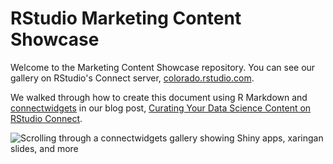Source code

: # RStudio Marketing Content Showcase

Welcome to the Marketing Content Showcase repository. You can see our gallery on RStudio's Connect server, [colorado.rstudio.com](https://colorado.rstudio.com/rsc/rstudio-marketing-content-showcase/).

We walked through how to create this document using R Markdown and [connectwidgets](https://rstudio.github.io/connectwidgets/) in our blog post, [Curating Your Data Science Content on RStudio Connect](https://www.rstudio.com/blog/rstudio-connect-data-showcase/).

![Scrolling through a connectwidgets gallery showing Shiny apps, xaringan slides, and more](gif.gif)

--

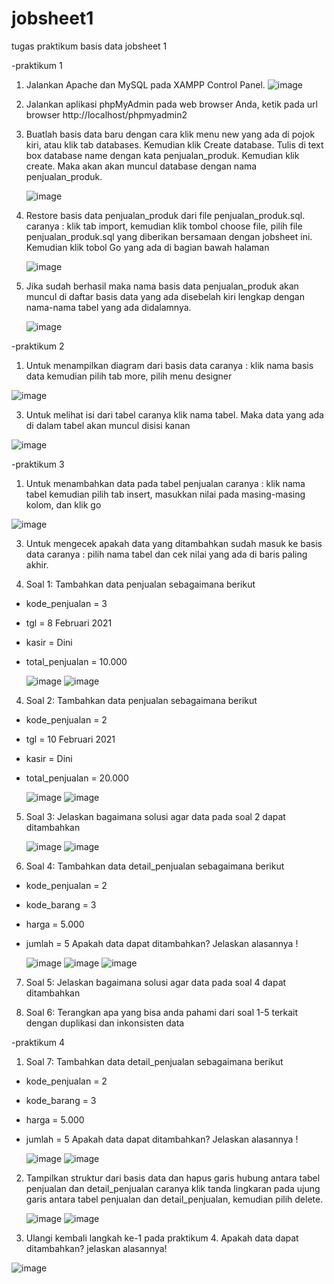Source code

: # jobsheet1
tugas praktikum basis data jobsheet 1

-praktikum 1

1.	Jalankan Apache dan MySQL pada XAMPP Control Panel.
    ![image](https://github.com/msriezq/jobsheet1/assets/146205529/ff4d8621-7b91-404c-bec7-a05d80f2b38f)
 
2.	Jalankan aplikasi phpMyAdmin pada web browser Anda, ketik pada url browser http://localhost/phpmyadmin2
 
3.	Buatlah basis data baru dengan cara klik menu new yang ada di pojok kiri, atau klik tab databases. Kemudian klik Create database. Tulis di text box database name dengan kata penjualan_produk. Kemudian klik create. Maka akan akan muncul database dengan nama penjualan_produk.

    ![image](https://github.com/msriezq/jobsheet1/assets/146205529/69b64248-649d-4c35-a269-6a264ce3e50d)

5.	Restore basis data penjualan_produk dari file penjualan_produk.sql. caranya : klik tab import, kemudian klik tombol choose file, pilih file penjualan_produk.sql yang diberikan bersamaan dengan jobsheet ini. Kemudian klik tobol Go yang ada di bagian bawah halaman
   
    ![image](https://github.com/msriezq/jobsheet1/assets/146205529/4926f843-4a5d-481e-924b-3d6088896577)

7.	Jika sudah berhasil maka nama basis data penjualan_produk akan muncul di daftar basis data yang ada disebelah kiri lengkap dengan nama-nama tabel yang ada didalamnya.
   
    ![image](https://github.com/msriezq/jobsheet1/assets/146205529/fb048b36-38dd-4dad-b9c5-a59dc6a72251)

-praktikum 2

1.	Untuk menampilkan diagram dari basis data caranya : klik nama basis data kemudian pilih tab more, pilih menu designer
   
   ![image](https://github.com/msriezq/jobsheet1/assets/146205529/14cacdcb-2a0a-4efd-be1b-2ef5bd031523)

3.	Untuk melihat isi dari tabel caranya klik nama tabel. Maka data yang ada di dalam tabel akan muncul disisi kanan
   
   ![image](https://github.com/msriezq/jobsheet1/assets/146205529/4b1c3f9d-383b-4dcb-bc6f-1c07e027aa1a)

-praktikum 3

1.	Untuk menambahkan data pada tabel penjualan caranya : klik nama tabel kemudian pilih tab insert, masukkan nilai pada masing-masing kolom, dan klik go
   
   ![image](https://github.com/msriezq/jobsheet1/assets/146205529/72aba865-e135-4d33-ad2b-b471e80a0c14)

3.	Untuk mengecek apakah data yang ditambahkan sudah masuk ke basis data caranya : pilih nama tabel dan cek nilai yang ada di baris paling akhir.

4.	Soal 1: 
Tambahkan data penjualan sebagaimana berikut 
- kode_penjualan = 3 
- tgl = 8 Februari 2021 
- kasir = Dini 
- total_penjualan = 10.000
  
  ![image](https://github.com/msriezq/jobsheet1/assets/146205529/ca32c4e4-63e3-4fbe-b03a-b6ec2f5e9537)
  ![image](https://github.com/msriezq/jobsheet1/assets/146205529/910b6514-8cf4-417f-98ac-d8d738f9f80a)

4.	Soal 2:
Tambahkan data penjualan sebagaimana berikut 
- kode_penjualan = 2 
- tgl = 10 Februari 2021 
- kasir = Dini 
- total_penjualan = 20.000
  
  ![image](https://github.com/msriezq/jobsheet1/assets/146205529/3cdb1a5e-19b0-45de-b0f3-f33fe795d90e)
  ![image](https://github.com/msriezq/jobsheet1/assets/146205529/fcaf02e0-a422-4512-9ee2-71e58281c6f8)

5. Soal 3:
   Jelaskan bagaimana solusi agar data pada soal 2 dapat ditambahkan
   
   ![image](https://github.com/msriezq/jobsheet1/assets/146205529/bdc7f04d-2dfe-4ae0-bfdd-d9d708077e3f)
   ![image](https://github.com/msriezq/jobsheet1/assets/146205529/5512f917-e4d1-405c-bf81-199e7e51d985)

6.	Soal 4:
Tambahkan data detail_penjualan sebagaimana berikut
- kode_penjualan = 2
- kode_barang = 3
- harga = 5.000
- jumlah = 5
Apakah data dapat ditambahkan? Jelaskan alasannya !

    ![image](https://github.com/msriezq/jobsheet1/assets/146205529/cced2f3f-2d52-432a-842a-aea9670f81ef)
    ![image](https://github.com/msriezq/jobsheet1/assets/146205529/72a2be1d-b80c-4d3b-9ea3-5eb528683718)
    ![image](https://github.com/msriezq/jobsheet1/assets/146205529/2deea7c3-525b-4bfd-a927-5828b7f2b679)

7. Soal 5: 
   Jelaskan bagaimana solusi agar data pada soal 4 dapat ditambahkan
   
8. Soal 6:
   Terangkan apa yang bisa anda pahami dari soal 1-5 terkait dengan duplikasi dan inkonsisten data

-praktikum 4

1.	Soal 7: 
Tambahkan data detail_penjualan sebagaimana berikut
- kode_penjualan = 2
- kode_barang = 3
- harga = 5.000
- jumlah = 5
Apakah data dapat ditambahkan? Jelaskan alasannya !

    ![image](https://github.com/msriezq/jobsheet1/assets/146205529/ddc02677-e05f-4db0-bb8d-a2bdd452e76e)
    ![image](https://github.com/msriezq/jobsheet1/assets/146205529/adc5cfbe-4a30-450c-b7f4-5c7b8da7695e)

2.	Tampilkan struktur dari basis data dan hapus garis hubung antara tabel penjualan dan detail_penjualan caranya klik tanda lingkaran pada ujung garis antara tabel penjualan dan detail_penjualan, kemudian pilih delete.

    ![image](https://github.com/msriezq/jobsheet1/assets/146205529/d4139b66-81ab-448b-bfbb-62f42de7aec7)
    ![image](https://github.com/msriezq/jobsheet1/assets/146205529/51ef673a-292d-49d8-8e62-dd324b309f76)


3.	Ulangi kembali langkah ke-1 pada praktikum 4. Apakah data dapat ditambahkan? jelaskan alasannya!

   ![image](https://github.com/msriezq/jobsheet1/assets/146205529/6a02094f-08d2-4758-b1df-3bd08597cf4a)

- **About this exercise**
When a line contains the string "nilai", count that line; once every line of the records has been checked, state the count alone.

- **Output of the task**
2